▸ **What you will do**
Give back, word for word, only the lines from the opening of the records through the one with "r_1$, $\vec r_3$, $\vec". Pictures stay out.
^^^^^^^^
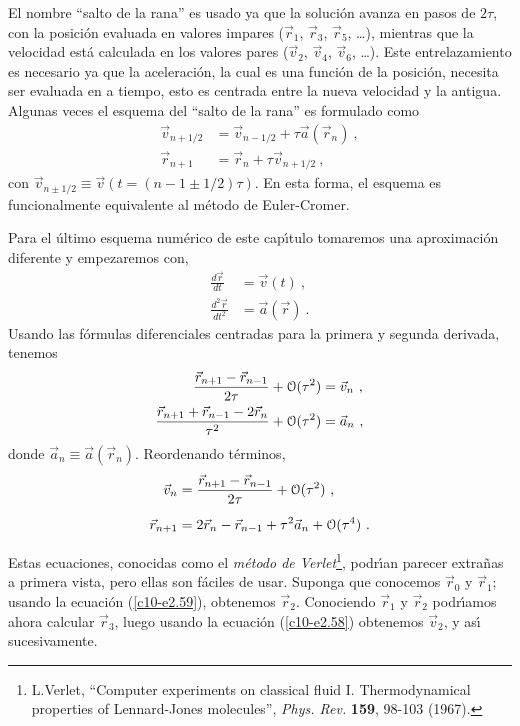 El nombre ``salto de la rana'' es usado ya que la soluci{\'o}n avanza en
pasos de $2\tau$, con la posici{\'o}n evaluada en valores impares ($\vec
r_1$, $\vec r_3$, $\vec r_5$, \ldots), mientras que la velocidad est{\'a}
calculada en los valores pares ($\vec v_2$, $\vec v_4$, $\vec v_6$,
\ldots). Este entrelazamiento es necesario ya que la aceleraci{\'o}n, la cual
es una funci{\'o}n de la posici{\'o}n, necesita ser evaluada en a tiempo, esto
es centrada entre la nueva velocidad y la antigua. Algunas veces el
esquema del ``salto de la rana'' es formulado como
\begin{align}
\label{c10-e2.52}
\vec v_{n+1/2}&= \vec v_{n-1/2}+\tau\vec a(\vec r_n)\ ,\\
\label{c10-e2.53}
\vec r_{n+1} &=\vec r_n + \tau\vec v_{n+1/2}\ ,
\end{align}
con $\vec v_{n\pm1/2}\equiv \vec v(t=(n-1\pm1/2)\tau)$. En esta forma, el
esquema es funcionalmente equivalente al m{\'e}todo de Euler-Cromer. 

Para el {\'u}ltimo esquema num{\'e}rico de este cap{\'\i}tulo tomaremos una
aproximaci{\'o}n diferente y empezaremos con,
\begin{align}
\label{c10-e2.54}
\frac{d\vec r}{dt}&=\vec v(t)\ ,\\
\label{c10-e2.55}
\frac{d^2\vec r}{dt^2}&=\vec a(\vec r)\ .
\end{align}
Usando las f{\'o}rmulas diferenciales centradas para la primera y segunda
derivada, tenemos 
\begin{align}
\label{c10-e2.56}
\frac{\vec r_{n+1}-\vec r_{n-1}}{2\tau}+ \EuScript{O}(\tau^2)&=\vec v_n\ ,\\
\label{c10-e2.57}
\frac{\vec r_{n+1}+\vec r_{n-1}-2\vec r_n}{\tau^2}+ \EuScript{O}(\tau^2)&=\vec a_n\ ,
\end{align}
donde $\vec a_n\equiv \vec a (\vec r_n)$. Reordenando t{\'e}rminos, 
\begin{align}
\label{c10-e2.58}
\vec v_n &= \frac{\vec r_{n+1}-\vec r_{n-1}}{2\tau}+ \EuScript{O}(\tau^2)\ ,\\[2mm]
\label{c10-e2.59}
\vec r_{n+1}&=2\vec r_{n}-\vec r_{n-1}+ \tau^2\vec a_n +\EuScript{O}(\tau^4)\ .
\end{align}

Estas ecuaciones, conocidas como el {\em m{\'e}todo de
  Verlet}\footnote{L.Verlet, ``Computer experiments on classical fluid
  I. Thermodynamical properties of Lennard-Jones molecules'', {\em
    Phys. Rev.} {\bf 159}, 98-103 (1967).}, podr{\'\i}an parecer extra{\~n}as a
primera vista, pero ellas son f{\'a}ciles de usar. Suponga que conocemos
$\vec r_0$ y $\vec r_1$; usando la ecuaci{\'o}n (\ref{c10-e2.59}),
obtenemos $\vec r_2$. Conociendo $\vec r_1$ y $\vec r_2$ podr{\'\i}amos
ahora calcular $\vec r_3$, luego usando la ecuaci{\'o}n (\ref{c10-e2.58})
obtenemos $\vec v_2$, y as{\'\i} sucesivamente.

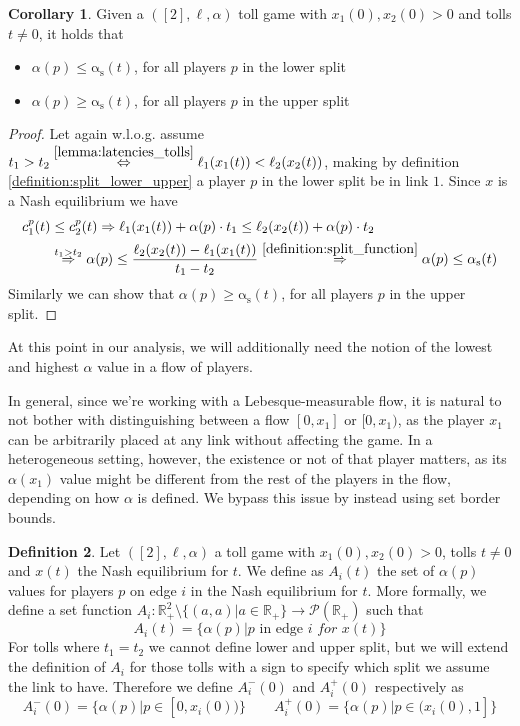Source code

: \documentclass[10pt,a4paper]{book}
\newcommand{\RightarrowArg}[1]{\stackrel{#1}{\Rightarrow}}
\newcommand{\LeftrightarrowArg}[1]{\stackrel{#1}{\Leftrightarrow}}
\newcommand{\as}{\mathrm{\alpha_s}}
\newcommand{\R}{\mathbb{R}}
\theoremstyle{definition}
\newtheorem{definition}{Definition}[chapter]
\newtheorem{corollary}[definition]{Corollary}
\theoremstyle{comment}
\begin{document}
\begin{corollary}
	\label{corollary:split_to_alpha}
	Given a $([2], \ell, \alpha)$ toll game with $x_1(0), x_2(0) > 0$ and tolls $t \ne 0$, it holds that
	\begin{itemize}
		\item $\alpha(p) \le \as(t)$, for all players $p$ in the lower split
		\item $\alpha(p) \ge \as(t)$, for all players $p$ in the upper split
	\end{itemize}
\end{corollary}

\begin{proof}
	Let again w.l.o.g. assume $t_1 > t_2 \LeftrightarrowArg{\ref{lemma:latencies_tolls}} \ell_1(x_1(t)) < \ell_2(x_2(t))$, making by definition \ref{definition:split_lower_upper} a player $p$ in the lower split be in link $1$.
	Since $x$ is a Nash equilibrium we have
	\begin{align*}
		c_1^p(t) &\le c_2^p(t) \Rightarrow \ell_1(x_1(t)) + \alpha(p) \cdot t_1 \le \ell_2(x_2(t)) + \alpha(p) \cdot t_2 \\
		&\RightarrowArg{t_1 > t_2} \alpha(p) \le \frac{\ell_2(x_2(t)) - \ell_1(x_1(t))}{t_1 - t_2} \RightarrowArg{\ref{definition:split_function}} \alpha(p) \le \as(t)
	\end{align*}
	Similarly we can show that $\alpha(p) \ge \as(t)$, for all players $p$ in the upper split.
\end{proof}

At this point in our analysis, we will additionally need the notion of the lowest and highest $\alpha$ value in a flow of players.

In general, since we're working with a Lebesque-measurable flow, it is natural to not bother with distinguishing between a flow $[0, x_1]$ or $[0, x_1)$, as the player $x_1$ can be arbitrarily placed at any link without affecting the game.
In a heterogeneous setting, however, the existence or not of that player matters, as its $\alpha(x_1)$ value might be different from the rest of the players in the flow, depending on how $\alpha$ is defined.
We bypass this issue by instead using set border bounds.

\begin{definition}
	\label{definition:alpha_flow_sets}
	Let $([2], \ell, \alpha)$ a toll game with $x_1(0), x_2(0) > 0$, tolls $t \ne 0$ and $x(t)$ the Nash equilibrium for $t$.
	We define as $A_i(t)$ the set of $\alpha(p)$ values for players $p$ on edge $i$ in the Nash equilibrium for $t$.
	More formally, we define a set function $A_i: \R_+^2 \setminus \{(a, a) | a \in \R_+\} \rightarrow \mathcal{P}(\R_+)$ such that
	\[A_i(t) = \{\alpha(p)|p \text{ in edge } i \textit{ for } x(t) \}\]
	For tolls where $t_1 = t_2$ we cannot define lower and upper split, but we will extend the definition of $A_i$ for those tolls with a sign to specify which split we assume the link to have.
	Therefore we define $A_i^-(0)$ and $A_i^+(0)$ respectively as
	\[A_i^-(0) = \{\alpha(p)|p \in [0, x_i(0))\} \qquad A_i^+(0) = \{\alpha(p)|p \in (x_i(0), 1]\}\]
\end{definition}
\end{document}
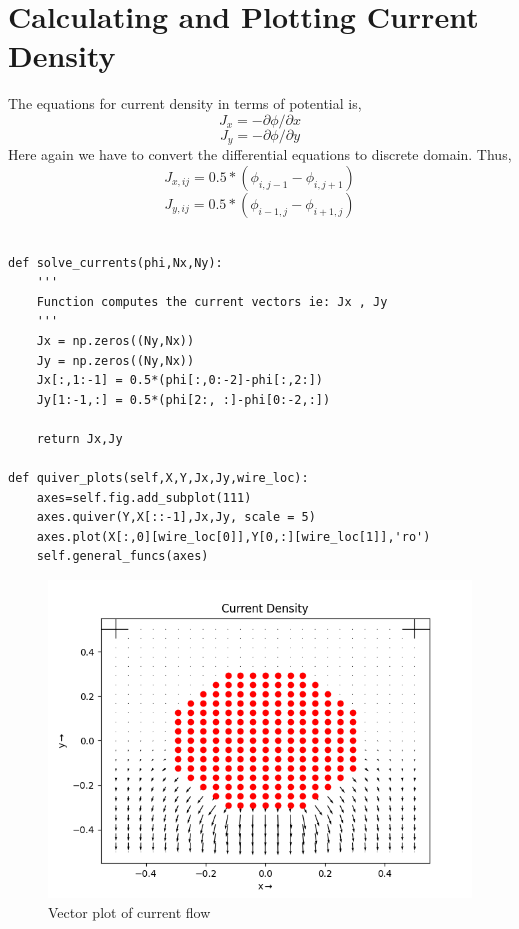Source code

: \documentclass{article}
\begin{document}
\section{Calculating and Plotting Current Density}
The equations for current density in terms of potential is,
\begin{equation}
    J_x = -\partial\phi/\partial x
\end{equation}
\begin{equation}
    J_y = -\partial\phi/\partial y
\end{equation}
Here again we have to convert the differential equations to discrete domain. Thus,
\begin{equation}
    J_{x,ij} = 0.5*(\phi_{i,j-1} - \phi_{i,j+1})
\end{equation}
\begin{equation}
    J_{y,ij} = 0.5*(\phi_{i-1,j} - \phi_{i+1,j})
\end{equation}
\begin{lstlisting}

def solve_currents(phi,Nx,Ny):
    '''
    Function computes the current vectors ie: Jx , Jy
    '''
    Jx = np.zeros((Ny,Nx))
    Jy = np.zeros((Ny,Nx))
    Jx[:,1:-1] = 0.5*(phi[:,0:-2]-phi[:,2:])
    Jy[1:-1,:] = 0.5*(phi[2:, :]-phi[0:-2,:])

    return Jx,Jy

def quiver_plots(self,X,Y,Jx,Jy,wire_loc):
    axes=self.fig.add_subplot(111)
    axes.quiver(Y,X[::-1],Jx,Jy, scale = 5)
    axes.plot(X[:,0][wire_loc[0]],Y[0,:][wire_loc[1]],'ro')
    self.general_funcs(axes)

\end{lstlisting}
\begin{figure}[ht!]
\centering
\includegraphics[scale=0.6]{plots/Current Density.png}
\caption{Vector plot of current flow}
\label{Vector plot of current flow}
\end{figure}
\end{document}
^^^^^^^^
▸ **Expected output**
 El nombre ``salto de la rana'' es usado ya que la soluci{\'o}n avanza en
pasos de $2\tau$, con la posici{\'o}n evaluada en valores impares ($\vec
r_1$, $\vec r_3$, $\vec r_5$, \ldots), mientras que la velocidad est{\'a}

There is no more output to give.